House of Games: 1987, dir. David Mamet. Seen on DVD (Oct. 6).
My boyfriend rented this one, and watched it alone, but advised me to see it because I like heist films and caper films and con films. I thought it looked interesting but I really had to talk myself into watching it. It is difficult to get in the right mood to deal with Mamet’s particular style of dialogue.
It was worth the effort, though. I liked House of Games a lot, more than my boyfriend did. It was a little cold and distant, in the way some noir films are, but without the morality of noir (arguably dictated less by the genre than by the Production Code of the 1940s).
House of Games is about a psychiatrist who, in trying to help a client who is a compulsive gambler, gets sucked into a world of gambling and confidence tricks and sexual attraction to Joe Mantegna.
The dialogue does take some getting used to. At times it is much too stilted, but at other times one imagines these particular characters might well speak to each other in such an artificial way. And once in awhile, a character breaks through this style of dialogue to shout something that sounds even more real and heartfelt when contrasted with the rest of the film.

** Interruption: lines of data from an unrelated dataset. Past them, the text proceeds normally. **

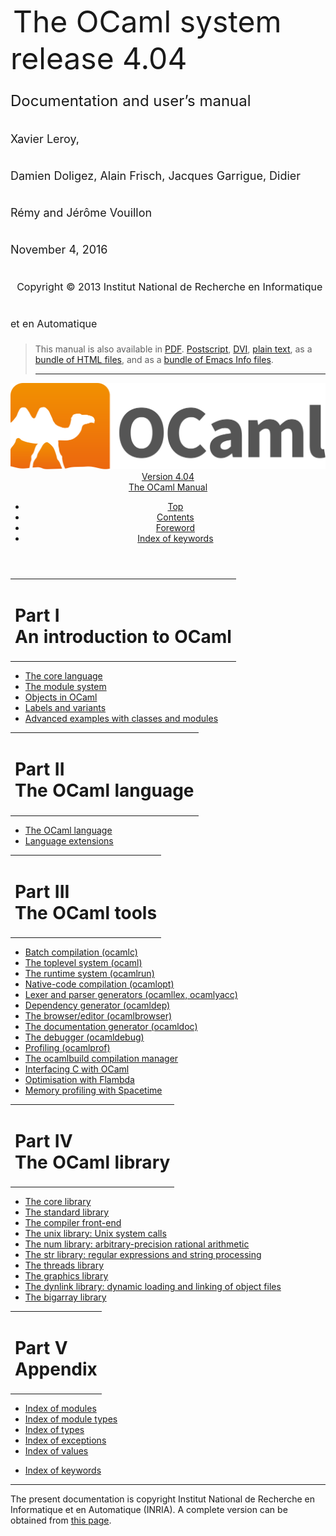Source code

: <!-- ((! set title Manual !)) ((! set documentation !)) ((! set manual !)) ((! set nobreadcrumb !)) -->
<div class="manual content"><ul class="part_menu"></ul>


<div class="center">
&nbsp;<span style="font-size:xx-large"><span style="font-size:150%">The OCaml system <br>
 release 4.04<br>
<span style="font-size:x-large">Documentation and user’s manual <br>
<span style="font-size:large">Xavier Leroy, <br>
 Damien Doligez, Alain Frisch, Jacques Garrigue, Didier Rémy and Jérôme Vouillon <br>
 November&nbsp;4, 2016<br>
 &nbsp;
<span style="font-size:medium">Copyright © 2013 Institut National de
Recherche en Informatique et en Automatique
</span></span></span></span></span></div><blockquote class="quote">

This manual is also available in
<a href="http://caml.inria.fr/distrib/ocaml-4.04/ocaml-4.04-refman.pdf">PDF</a>.
<a href="http://caml.inria.fr/distrib/ocaml-4.04/ocaml-4.04-refman.ps.gz">Postscript</a>,
<a href="http://caml.inria.fr/distrib/ocaml-4.04/ocaml-4.04-refman.dvi.gz">DVI</a>,
<a href="http://caml.inria.fr/distrib/ocaml-4.04/ocaml-4.04-refman.txt">plain text</a>,
as a
<a href="http://caml.inria.fr/distrib/ocaml-4.04/ocaml-4.04-refman-html.tar.gz">bundle of HTML files</a>,
and as a
<a href="http://caml.inria.fr/distrib/ocaml-4.04/ocaml-4.04-refman.info.tar.gz">bundle of Emacs Info files</a>.
<hr style="height:2">
</blockquote><header><nav class="toc brand"><a class="brand" href="https://ocaml.org/"><img src="colour-logo-gray.svg" class="svg" alt="OCaml"></a></nav><nav class="toc"><div class="toc_version"><a href="/docs" id="version-select">Version 4.04</a></div><div class="toc_title"><a href="#">The OCaml Manual</a></div><ul><li class="top"><a href="#">Top</a></li>
<li><a href="manual001.html#start-section">Contents</a>
</li><li><a href="foreword.html#start-section">Foreword</a>
</li><li class="top"><a href="manual046.html#start-section">Index of keywords</a></li></ul></nav></header>
<table class="center"><tbody><tr><td><h1 class="part" id="sec6">Part&nbsp;I<br>
An introduction to OCaml</h1></td></tr>
</tbody></table>
<p>
<a id="p:tutorials"></a>
</p>
<ul>
<li><a href="coreexamples.html">The core language</a>
</li><li><a href="moduleexamples.html">The module system</a>
</li><li><a href="objectexamples.html">Objects in OCaml</a>
</li><li><a href="lablexamples.html">Labels and variants</a>
</li><li><a href="advexamples.html">Advanced examples with classes and modules</a>
</li></ul>
<table class="center"><tbody><tr><td><h1 class="part" id="sec58">Part&nbsp;II<br>
The OCaml language</h1></td></tr>
</tbody></table>
<p>
<a id="p:refman"></a>
</p>
<ul>
<li><a href="language.html">The OCaml language</a>
</li><li><a href="extn.html">Language extensions</a>
</li></ul>
<table class="center"><tbody><tr><td><h1 class="part" id="sec263">Part&nbsp;III<br>
The OCaml tools</h1></td></tr>
</tbody></table>
<p>
<a id="p:commands"></a></p>
<ul>
<li><a href="comp.html">Batch compilation (ocamlc)</a>
</li><li><a href="toplevel.html">The toplevel system (ocaml)</a>
</li><li><a href="runtime.html">The runtime system (ocamlrun)</a>
</li><li><a href="native.html">Native-code compilation (ocamlopt)</a>
</li><li><a href="lexyacc.html">Lexer and parser generators (ocamllex, ocamlyacc)</a>
</li><li><a href="depend.html">Dependency generator (ocamldep)</a>
</li><li><a href="browser.html">The browser/editor (ocamlbrowser)</a>
</li><li><a href="ocamldoc.html">The documentation generator (ocamldoc)</a>
</li><li><a href="debugger.html">The debugger (ocamldebug)</a>
</li><li><a href="profil.html">Profiling (ocamlprof)</a>
</li><li><a href="manual032.html">The ocamlbuild compilation manager</a>
</li><li><a href="intfc.html">Interfacing C with OCaml</a>
</li><li><a href="flambda.html">Optimisation with Flambda</a>
</li><li><a href="spacetime.html">Memory profiling with Spacetime</a>
</li></ul>
<table class="center"><tbody><tr><td><h1 class="part" id="sec517">Part&nbsp;IV<br>
The OCaml library</h1></td></tr>
</tbody></table>
<p>
<a id="p:library"></a>
</p>
<ul>
<li><a href="core.html">The core library</a>
</li><li><a href="stdlib.html">The standard library</a>
</li><li><a href="parsing.html">The compiler front-end</a>
</li><li><a href="libunix.html">The unix library: Unix system calls</a>
</li><li><a href="libnum.html">The num library: arbitrary-precision rational arithmetic</a>
</li><li><a href="libstr.html">The str library: regular expressions and string processing</a>
</li><li><a href="libthreads.html">The threads library</a>
</li><li><a href="libgraph.html">The graphics library</a>
</li><li><a href="libdynlink.html">The dynlink library: dynamic loading and linking of object files</a>
</li><li><a href="libbigarray.html">The bigarray library</a>
</li></ul>
<table class="center"><tbody><tr><td><h1 class="part" id="sec539">Part&nbsp;V<br>
Appendix</h1></td></tr>
</tbody></table>
<p>
<a id="p:appendix"></a></p><ul class="ftoc2"><li class="li-links">
<a href="../../api/4.04/index_modules.html">Index of modules</a>
</li><li class="li-links"><a href="../../api/4.04/index_module_types.html">Index of module types</a>
</li><li class="li-links"><a href="../../api/4.04/index_types.html">Index of types</a>
</li><li class="li-links"><a href="../../api/4.04/index_exceptions.html">Index of exceptions</a>
</li><li class="li-links"><a href="../../api/4.04/index_values.html">Index of values</a>
</li></ul><ul>
<li><a href="manual046.html">Index of keywords</a>
</li></ul>

<hr style="height:2">

<div class="copyright">The present documentation is copyright Institut National de Recherche en Informatique et en Automatique (INRIA). A complete version can be obtained from <a href="http://caml.inria.fr/pub/docs/manual-ocaml/">this page</a>.</div></div>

It also took time for me to get used to Lindsay Crouse’s character, the psychiatrist, who is extremely detached at the beginning of the movie. At first I thought it might be the acting, but no, this is intentional. Things change (no, that wasn’t an intentional Mamet reference, but you can pretend it is) once she meets Joe Mantegna’s character, who was more charming than I would have suspected.
It was a little difficult for me to believe that Crouse’s character didn’t realize she was being conned, because I knew as soon as she offered to give the guys the money that, yeah, it had to be a con. There were too many holes in the story for it not to be, but then the character was caught in the moment and thought she’d just seen a murder and surely wasn’t thinking clearly.

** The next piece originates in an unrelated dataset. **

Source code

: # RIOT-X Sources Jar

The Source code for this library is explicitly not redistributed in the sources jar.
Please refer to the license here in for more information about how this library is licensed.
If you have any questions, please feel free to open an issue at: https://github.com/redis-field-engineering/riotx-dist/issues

I liked the end, I have to say. Maybe there should have been a different resolution, one involving punishment for everyone without death. But I liked the idea that the detached, overworked woman from the beginning of the film had become something entirely different at the end.
If you watch a lot of con-man movies, you might not be very surprised by the plot, but it’s still suspenseful and very good. Even if you’re not fond of Mamet, it’s still worth watching.
Ooh, I’m glad you liked the film. I don’t know too many people who’ve seen it, and fewer who were willing to join me in saying “I liked that!” I saw this movie when I was a teenager, and it just blew me away. Returning to it in later years, I could see the plot holes, and the setup for the con was obvious. But Lindsay Crouse really pulled me in, and I reveled in her transformation. And then there was that crush on Joe Mantegna (??), which I’ve finally set quietly aside. The pattern of speech is … well, it’s Mamet, which means it’s strange. But somehow I like that stilted speech best in his con/caper movies (e.g. this movie and the Spanish Prisoner). It somehow creates another dimension to the film, another step away from ‘reality.’ I have to admit I don’t like it as much in his other flicks.